During my Barcelona Period (Well, it is the natal city of Pau Picasso), I used to stay at the Hotel Oriente. Here is a description:
The Oriente hotel enjoys a good location right on Las Ramblas, close to the famous Liceu Theatre, the Gothic Quarter and Plaza Catalunya. Shops, bars and restaurants can be found on its doorstep. This is an attractive lively area in the heart of the city centre. The Oriente hotel is traditional in style and very popular. The building is a wide 5-storey stone structure dating back to 1842, and was originally a monastery, it has managed to retain some of the features from this time such as the grand carved wood and glass doors leading to the breakfast room and an ornate ballroom with a beautiful chandelier. Wide marble hallways with lots of steps lead onto the newly refurbished, modern rooms. In the summer months there is an outdoor bar and restaurant providing the ideal place to people watch.

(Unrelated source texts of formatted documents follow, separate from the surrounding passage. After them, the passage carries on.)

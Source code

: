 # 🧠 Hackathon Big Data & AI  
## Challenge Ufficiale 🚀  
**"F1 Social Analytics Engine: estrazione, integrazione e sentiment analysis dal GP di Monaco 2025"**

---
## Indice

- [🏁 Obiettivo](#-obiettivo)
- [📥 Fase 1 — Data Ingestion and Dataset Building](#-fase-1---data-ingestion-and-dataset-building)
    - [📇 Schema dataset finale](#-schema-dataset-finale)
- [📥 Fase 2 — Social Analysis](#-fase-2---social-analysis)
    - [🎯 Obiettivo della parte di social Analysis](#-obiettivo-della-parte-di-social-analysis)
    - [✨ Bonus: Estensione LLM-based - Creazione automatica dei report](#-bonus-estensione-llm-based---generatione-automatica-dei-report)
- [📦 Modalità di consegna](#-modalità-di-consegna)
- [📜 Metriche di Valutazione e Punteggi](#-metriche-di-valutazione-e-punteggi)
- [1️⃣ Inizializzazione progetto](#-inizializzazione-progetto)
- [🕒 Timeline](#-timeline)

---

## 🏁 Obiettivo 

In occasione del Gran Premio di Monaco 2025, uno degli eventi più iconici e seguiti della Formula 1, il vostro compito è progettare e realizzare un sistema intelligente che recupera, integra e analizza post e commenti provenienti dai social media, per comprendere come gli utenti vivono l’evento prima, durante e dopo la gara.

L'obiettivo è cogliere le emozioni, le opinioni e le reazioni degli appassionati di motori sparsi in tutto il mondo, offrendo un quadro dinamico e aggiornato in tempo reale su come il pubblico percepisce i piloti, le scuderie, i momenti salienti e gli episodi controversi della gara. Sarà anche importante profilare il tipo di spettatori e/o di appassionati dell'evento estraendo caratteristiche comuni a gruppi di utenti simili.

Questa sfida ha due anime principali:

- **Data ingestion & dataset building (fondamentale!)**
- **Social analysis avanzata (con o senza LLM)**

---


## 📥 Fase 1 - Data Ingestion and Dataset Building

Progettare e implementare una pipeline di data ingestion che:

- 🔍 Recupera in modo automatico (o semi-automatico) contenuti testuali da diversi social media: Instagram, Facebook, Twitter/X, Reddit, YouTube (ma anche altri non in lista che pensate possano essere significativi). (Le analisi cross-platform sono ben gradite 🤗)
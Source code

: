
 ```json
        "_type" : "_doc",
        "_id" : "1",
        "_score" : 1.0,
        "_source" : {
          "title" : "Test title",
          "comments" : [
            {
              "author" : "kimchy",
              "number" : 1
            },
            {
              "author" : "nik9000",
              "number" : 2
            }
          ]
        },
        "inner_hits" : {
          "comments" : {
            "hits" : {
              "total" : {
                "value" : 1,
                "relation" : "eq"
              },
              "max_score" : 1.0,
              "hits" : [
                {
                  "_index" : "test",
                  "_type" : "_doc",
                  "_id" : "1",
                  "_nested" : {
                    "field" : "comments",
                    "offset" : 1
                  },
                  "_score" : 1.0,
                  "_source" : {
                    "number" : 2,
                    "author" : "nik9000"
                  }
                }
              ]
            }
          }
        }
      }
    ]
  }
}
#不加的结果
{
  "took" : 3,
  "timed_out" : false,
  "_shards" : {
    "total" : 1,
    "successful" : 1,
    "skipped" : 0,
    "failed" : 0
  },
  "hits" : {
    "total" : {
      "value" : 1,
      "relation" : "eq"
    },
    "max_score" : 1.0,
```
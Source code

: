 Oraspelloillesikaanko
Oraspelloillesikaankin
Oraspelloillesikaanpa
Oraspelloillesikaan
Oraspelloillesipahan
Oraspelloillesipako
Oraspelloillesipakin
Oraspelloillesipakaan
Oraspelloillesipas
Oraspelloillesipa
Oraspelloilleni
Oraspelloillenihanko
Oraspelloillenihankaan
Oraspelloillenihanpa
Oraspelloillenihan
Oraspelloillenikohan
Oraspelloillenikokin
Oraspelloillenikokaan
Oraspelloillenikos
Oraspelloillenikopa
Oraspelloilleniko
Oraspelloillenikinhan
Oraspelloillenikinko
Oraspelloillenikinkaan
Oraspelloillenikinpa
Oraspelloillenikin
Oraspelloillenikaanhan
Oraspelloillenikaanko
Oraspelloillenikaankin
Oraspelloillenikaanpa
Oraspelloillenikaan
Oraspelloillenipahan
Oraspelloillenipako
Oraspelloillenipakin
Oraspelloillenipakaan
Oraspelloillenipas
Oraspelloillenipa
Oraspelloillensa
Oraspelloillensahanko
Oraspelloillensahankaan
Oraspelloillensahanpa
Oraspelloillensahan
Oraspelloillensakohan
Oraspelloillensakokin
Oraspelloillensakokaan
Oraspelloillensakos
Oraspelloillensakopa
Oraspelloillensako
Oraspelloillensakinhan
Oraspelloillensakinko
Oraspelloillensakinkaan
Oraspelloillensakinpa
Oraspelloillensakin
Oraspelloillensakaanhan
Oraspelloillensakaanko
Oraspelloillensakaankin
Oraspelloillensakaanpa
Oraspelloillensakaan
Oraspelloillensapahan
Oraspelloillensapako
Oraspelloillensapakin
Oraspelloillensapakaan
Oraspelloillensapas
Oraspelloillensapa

Well, never mind that. I knew it unrefurbished: huge rooms, huge iron bedsteads with shiny brass fineals and baths you could hide an aircraft-carrier in. Cavernous. Lovely.

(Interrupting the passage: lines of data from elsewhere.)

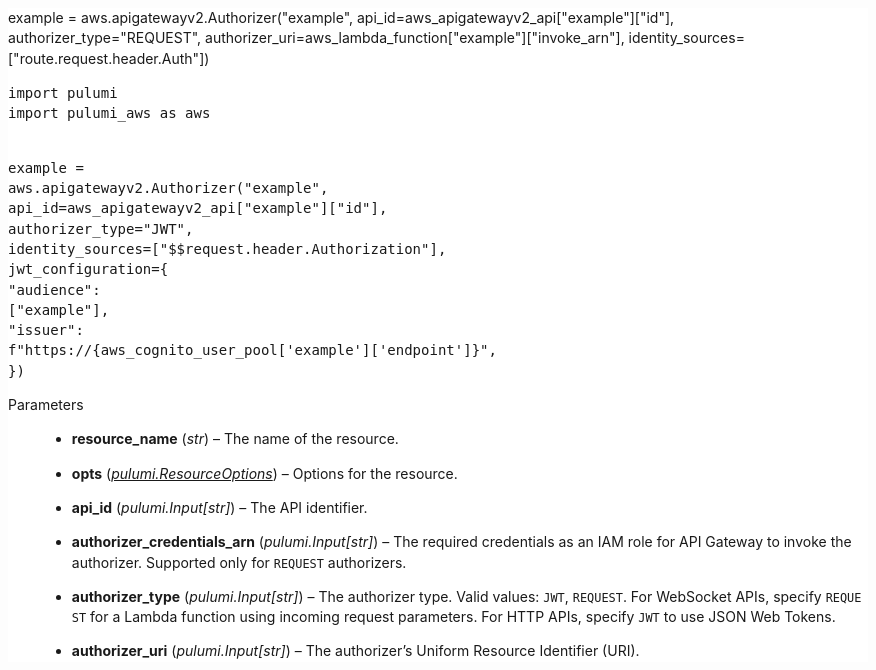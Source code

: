<span class="n">example</span> <span class="o">=</span> <span class="n">aws</span><span class="o">.</span><span class="n">apigatewayv2</span><span class="o">.</span><span class="n">Authorizer</span><span class="p">(</span><span class="s2">&quot;example&quot;</span><span class="p">,</span>
    <span class="n">api_id</span><span class="o">=</span><span class="n">aws_apigatewayv2_api</span><span class="p">[</span><span class="s2">&quot;example&quot;</span><span class="p">][</span><span class="s2">&quot;id&quot;</span><span class="p">],</span>
    <span class="n">authorizer_type</span><span class="o">=</span><span class="s2">&quot;REQUEST&quot;</span><span class="p">,</span>
    <span class="n">authorizer_uri</span><span class="o">=</span><span class="n">aws_lambda_function</span><span class="p">[</span><span class="s2">&quot;example&quot;</span><span class="p">][</span><span class="s2">&quot;invoke_arn&quot;</span><span class="p">],</span>
    <span class="n">identity_sources</span><span class="o">=</span><span class="p">[</span><span class="s2">&quot;route.request.header.Auth&quot;</span><span class="p">])</span>
</pre></div>
</div>
<div class="highlight-python notranslate"><div class="highlight"><pre><span></span><span class="kn">import</span> <span class="nn">pulumi</span>
<span class="kn">import</span> <span class="nn">pulumi_aws</span> <span class="k">as</span> <span class="nn">aws</span>

<span class="n">example</span> <span class="o">=</span> <span class="n">aws</span><span class="o">.</span><span class="n">apigatewayv2</span><span class="o">.</span><span class="n">Authorizer</span><span class="p">(</span><span class="s2">&quot;example&quot;</span><span class="p">,</span>
    <span class="n">api_id</span><span class="o">=</span><span class="n">aws_apigatewayv2_api</span><span class="p">[</span><span class="s2">&quot;example&quot;</span><span class="p">][</span><span class="s2">&quot;id&quot;</span><span class="p">],</span>
    <span class="n">authorizer_type</span><span class="o">=</span><span class="s2">&quot;JWT&quot;</span><span class="p">,</span>
    <span class="n">identity_sources</span><span class="o">=</span><span class="p">[</span><span class="s2">&quot;$$request.header.Authorization&quot;</span><span class="p">],</span>
    <span class="n">jwt_configuration</span><span class="o">=</span><span class="p">{</span>
        <span class="s2">&quot;audience&quot;</span><span class="p">:</span> <span class="p">[</span><span class="s2">&quot;example&quot;</span><span class="p">],</span>
        <span class="s2">&quot;issuer&quot;</span><span class="p">:</span> <span class="sa">f</span><span class="s2">&quot;https://</span><span class="si">{</span><span class="n">aws_cognito_user_pool</span><span class="p">[</span><span class="s1">&#39;example&#39;</span><span class="p">][</span><span class="s1">&#39;endpoint&#39;</span><span class="p">]</span><span class="si">}</span><span class="s2">&quot;</span><span class="p">,</span>
    <span class="p">})</span>
</pre></div>
</div>
<dl class="field-list simple">
<dt class="field-odd">Parameters</dt>
<dd class="field-odd"><ul class="simple">
<li><p><strong>resource_name</strong> (<em>str</em>) – The name of the resource.</p></li>
<li><p><strong>opts</strong> (<a class="reference internal" href="../../pulumi/#pulumi.ResourceOptions" title="pulumi.ResourceOptions"><em>pulumi.ResourceOptions</em></a>) – Options for the resource.</p></li>
<li><p><strong>api_id</strong> (<em>pulumi.Input</em><em>[</em><em>str</em><em>]</em>) – The API identifier.</p></li>
<li><p><strong>authorizer_credentials_arn</strong> (<em>pulumi.Input</em><em>[</em><em>str</em><em>]</em>) – The required credentials as an IAM role for API Gateway to invoke the authorizer.
Supported only for <code class="docutils literal notranslate"><span class="pre">REQUEST</span></code> authorizers.</p></li>
<li><p><strong>authorizer_type</strong> (<em>pulumi.Input</em><em>[</em><em>str</em><em>]</em>) – The authorizer type. Valid values: <code class="docutils literal notranslate"><span class="pre">JWT</span></code>, <code class="docutils literal notranslate"><span class="pre">REQUEST</span></code>.
For WebSocket APIs, specify <code class="docutils literal notranslate"><span class="pre">REQUEST</span></code> for a Lambda function using incoming request parameters.
For HTTP APIs, specify <code class="docutils literal notranslate"><span class="pre">JWT</span></code> to use JSON Web Tokens.</p></li>
<li><p><strong>authorizer_uri</strong> (<em>pulumi.Input</em><em>[</em><em>str</em><em>]</em>) – The authorizer’s Uniform Resource Identifier (URI).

Also the history appealed: it was the HQ for Republican Officers during the Civil War (Read Orwell's Homage to Catalonia).
And then I stopped using the Oriente and took up residence in the Hostal Continental just off Placa Catulunya. A modest place run by a gaggle of women, all of whom dressed alike in red front-buttoning dresses, looked alike and talked alike. Spooky. Different.
The reason I left the Oriente was that I got tired of being whistled at admiringly by the girls in the little bar next door to the hotel. Some of them were quite attractive, but as they were all transvestites, I thought it was time to turn mother's picture to the wall and get the hell out.
And that is all I want to say about that.